Emmy music is recombination. So what you hear is actually not Emmy, but Bach. Imitating Bach. Remembering Bach. Recombining Bach. If Emmy creates something stunning - it is like a photo of Bach - and what matters is Bach, not the photo camera.

This is what I think.

uncloned

I pretty much agree with you LV.

Emily Howell would be much more impressive if the program created truly new music - here, doing Bach, the program does have rules (hundreds of years old)  to follow or break. So I question "creativity". As you said, it is recombination.

Sam_Zen

I voted yes, but with some restriction.
These are organized notes, so strictly spoken it is music.
But it is dreadful music..! I wasn't able to listen up to the end of demo 2.
If this is all he can produce with his famous 'intelligent' software, well, shame on him.

The question, whether something is music or not, is rather trivial, because it depends on the perspective.
The perspective of the listener and the perspective of the composer.
When confronted with new or exotic developments, common listeners often have reacted first with "this is not music".
So it's more useful to focus on the role of the composer.

A composer may have the pretention to make a 'musical' composition.
Having that pretention while inputting data into a machine, and wait for the rendered audible result, is very questionable.
This situation doesn't differ much, by the way, with Bach writing the data on a paper score, and an orchestra rendering it into sound.

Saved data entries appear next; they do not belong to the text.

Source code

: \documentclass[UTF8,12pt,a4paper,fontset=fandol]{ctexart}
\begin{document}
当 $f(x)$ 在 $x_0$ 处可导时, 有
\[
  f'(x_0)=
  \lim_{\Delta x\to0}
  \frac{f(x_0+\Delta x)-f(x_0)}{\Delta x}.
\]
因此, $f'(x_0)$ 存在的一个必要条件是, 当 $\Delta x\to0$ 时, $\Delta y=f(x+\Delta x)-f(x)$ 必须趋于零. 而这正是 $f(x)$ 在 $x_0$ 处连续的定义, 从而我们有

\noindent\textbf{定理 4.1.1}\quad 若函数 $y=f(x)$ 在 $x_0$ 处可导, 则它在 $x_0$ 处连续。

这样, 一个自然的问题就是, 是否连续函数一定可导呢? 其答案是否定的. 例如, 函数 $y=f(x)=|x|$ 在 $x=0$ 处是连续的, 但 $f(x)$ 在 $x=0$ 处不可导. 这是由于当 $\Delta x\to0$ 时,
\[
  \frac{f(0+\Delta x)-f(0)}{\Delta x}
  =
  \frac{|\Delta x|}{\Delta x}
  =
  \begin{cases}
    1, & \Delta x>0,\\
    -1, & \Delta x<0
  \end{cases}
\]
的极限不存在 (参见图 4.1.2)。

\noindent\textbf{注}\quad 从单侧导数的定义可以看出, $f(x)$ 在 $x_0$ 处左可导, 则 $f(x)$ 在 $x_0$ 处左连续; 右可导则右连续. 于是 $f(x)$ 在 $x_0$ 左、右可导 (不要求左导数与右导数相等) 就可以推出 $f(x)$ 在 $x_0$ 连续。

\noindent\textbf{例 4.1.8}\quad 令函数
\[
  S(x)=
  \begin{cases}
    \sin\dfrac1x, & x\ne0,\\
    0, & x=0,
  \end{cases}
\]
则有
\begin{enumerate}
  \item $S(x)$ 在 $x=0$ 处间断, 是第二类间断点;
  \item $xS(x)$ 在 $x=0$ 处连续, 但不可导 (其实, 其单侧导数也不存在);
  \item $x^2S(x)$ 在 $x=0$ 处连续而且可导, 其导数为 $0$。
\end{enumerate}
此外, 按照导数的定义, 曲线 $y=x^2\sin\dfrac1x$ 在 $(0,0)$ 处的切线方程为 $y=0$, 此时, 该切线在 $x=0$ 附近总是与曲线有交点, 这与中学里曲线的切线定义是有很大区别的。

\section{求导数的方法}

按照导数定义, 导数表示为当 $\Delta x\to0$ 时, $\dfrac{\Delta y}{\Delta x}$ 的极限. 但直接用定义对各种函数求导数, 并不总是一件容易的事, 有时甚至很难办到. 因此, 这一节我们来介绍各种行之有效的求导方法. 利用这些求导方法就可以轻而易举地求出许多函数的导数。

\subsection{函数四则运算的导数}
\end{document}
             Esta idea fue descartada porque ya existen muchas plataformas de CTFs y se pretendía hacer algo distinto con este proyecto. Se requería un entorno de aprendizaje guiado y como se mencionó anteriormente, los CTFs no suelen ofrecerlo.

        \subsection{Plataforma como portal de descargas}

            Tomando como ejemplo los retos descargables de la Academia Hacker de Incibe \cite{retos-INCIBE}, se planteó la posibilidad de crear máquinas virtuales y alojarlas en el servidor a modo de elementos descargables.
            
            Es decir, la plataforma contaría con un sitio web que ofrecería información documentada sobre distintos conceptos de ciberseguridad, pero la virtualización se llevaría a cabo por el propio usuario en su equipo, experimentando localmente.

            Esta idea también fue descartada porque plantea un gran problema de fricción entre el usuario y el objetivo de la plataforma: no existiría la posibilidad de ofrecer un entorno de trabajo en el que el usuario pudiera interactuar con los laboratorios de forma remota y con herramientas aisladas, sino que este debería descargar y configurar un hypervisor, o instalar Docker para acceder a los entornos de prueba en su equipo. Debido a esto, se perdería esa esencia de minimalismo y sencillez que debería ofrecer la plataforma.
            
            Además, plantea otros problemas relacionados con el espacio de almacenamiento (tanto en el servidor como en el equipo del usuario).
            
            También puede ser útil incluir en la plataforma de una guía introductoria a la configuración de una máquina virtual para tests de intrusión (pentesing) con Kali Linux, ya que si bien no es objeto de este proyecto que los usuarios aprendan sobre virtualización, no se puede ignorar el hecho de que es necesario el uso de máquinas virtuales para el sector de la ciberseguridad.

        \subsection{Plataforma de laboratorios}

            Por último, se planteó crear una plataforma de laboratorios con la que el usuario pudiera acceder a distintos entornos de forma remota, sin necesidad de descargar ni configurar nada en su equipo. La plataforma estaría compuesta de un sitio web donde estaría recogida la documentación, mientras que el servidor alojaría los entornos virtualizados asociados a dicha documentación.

To escape from this situation, I think it's better to add another kind of composition next to 'musical' : a 'technical composition'.
The intention of the work is not to produce a 'musical' output, but to compose the conditions that result in (maybe) a 'musical' output.
0.618033988

Louigi Verona

QuoteIf this is all he can produce with his famous 'intelligent' software, well, shame on him.

I think he has achieved very good results and can be congratulated. His work is very interesting anyway.

However, once again, he uses the premise that people do not really create - basically he says that people lack any creativity, but rather possess complex recombination skills.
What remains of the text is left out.